Directions: Within the records below is a range that opens at the line with "#### Understanding Internationalization" and closes at the line with "- **Designing Flexible". Return that range word for word, both ends included, and only that range.

[Extracted data entries]
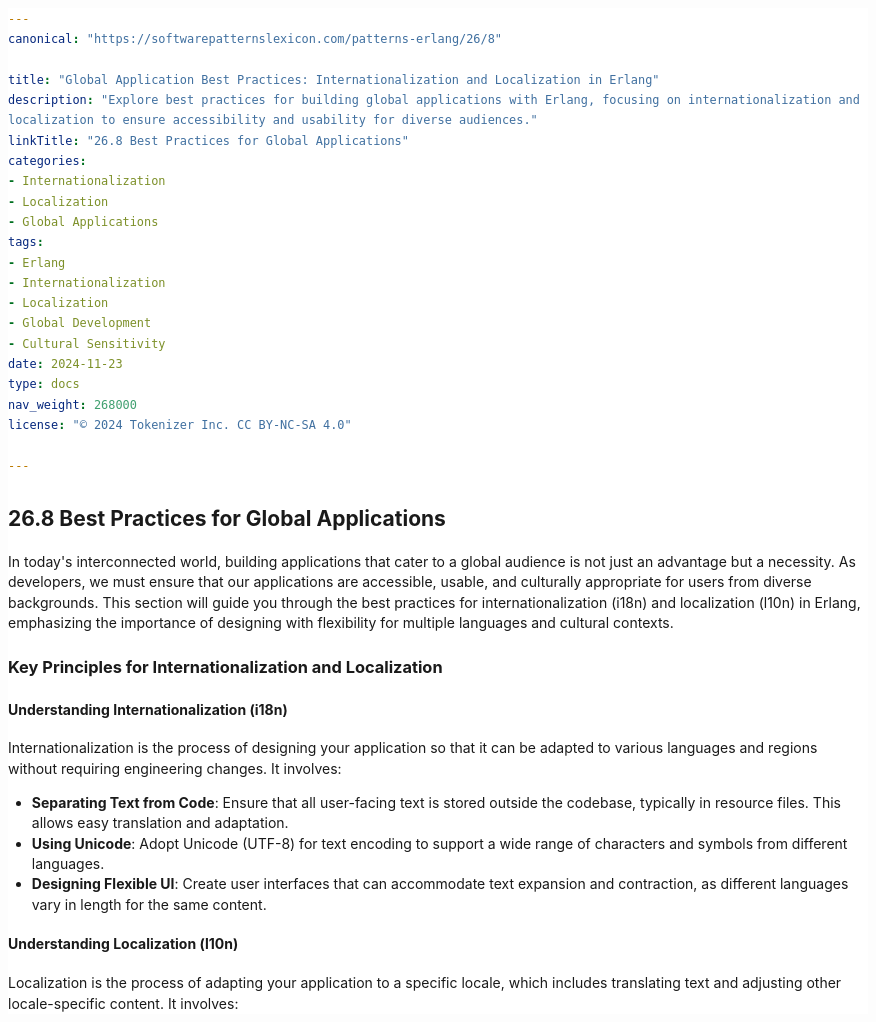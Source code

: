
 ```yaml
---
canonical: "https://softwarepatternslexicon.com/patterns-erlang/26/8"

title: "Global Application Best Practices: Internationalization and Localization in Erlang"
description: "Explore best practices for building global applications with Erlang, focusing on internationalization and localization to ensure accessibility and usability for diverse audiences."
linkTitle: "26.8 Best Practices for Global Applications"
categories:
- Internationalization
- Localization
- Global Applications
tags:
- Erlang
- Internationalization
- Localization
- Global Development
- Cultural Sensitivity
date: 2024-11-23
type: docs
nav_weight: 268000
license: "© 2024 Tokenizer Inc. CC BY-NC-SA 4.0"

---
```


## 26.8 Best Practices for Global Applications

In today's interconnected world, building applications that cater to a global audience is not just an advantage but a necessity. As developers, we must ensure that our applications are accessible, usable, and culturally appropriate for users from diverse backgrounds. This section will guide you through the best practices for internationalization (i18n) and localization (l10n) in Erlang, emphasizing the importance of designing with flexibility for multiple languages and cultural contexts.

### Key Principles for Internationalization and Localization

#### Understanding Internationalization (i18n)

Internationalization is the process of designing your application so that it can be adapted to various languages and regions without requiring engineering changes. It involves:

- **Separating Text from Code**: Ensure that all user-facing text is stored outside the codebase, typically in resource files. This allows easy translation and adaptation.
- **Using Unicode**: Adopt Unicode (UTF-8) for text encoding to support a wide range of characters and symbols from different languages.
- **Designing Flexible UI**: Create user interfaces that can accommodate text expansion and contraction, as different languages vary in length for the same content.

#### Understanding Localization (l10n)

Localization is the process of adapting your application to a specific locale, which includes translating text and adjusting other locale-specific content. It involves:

...

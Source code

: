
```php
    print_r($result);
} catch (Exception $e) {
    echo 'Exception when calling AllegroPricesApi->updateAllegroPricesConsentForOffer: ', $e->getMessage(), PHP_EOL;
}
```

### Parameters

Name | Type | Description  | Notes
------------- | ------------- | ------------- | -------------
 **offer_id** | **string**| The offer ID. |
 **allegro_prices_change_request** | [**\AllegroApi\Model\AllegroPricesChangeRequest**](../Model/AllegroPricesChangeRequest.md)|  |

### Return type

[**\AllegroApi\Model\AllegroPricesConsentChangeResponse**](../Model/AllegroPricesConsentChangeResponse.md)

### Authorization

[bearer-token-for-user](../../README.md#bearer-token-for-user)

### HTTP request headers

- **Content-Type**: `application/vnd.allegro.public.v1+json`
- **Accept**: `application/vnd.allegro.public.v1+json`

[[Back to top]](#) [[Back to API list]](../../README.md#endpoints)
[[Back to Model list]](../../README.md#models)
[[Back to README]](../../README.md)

Expected answer:
#### Understanding Internationalization (i18n)

Internationalization is the process of designing your application so that it can be adapted to various languages and regions without requiring engineering changes. It involves:

- **Separating Text from Code**: Ensure that all user-facing text is stored outside the codebase, typically in resource files. This allows easy translation and adaptation.
- **Using Unicode**: Adopt Unicode (UTF-8) for text encoding to support a wide range of characters and symbols from different languages.
- **Designing Flexible UI**: Create user interfaces that can accommodate text expansion and contraction, as different languages vary in length for the same content.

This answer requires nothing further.